Now this can be expanded to create devices besides simple resistor lines. The bottom image shows the deposition of silver nano-particles to create a micro RF tag. The electrical characteristics of the RF tag can be customized not just by changing the dimensions of the tag but by depositing another metal from gold to iron to platinum or attaching customized molecules to the metal nano-particles.
Ferroelectric Nano-Lithography is a versatile and exciting new lithography technique that has great potential to allow the deposition of many different layers of materials to control and manipulate device characteristics on the nano-scale.

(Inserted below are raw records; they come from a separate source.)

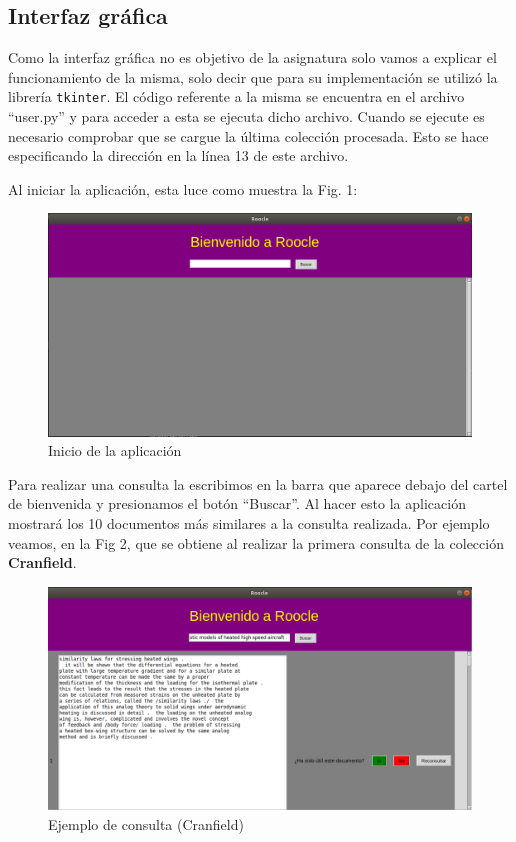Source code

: \documentclass[runningheads]{llncs}
\begin{document}
	\subsection{Interfaz gr\'afica}
	
	Como la interfaz gr\'afica no es objetivo de la asignatura solo vamos a explicar el funcionamiento de la misma, solo decir que para su implementaci\'on se utiliz\'o la librer\'ia \verb|tkinter|. El c\'odigo referente a la misma se encuentra en el archivo ``user.py'' y para acceder a esta se ejecuta dicho archivo. Cuando se ejecute es necesario comprobar que se cargue la \'ultima colecci\'on procesada. Esto se hace especificando la direcci\'on en la l\'inea 13 de este archivo. 
	
	Al iniciar la aplicaci\'on, esta luce como muestra la Fig. 1:
	
	\begin{figure}[h]
		\begin{center}
			\includegraphics[width =12.0cm]{inicio.png}
			\caption[Fig1]{Inicio de la aplicaci\'on}		
		\end{center}
	\end{figure}
	
	Para realizar una consulta la escribimos en la barra que aparece debajo del cartel de bienvenida y presionamos el bot\'on ``Buscar''. Al hacer esto la aplicaci\'on mostrar\'a los 10 documentos m\'as similares a la consulta realizada. Por ejemplo veamos, en la Fig 2, que se obtiene al realizar la primera consulta de la colecci\'on \textbf{Cranfield}.
	
	\begin{figure}[h]
		\begin{center}
			\includegraphics[width =12.0cm]{consulta.png}	
			\caption[Fig2]{Ejemplo de consulta (Cranfield)}	
		\end{center}
	\end{figure}
	
\end{document}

On an oriented perovskite single crystal, such as BaTiO3 (100) surface or PZT films, the atomic polarization may be directed perpendicular to the surface in the positive or negative direction or in the plane of the surface. On a randomly oriented surface the polarization vector may have intermediate orientation. In order to exploit atomic polarization assemble complex structures, the local orientation of the domains must be controlled. The figures below illustrate how atomic polarization can be oriented with a conductive SPM tip and applied voltages in the range of 5 to 10V.
Atomic polarization of the organic ferroelectric material polyvinylidene fluoride (PVDF) can be manipulated at the nanometer scale in order to influence the local electronic structure and reactivity at the surface. A DC voltage applied through a conductive scanning probe tip is used to pattern ferroelectric domains in a PVDF thin film, and the polarization direction of these domains influences the kinetics of electron exchange at the surface. By means of a surface photoreduction reaction, which occurs in a metal ion solution under ultraviolet irradiation, metal nanoparticles can be deposited in a predetermined configuration on the polymer surface. It was determined that the photoexcited electrons that take part in this surface reaction likely generate from the thermionic emission of electrons in defect states within the energy gap of the material and that these gap states are found not only at the interface, but throughout the polymer bulk.